DATA EXTRACT:
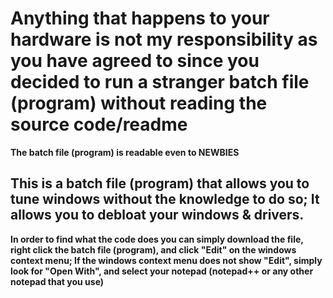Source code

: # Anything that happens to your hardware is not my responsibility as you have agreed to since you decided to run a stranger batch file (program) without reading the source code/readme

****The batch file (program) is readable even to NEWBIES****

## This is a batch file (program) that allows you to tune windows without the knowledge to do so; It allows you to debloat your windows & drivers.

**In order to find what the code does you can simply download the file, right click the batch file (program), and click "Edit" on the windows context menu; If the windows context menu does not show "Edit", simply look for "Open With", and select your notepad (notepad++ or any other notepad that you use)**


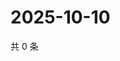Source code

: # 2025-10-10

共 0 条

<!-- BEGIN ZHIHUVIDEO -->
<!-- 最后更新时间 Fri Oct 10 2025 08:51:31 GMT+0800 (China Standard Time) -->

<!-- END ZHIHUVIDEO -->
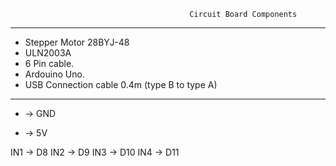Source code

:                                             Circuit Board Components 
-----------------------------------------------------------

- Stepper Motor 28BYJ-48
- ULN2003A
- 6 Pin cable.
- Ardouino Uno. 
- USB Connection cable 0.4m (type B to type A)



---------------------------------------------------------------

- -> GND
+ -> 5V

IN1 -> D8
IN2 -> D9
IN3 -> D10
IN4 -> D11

ASSIGNED TASK:
All that is required is an exact reproduction of the lines from the one containing "<!-- BEGIN ZHIHUVIDEO -->" to the final line of the listing above, pictures omitted.

RESPONSE AREA:
<!-- BEGIN ZHIHUVIDEO -->
<!-- 最后更新时间 Fri Oct 10 2025 08:51:31 GMT+0800 (China Standard Time) -->

<!-- END ZHIHUVIDEO -->
Source code

:                                             Circuit Board Components 
-----------------------------------------------------------

- Stepper Motor 28BYJ-48
- ULN2003A
- 6 Pin cable.
- Ardouino Uno. 
- USB Connection cable 0.4m (type B to type A)



---------------------------------------------------------------

- -> GND
+ -> 5V

IN1 -> D8
IN2 -> D9
IN3 -> D10
IN4 -> D11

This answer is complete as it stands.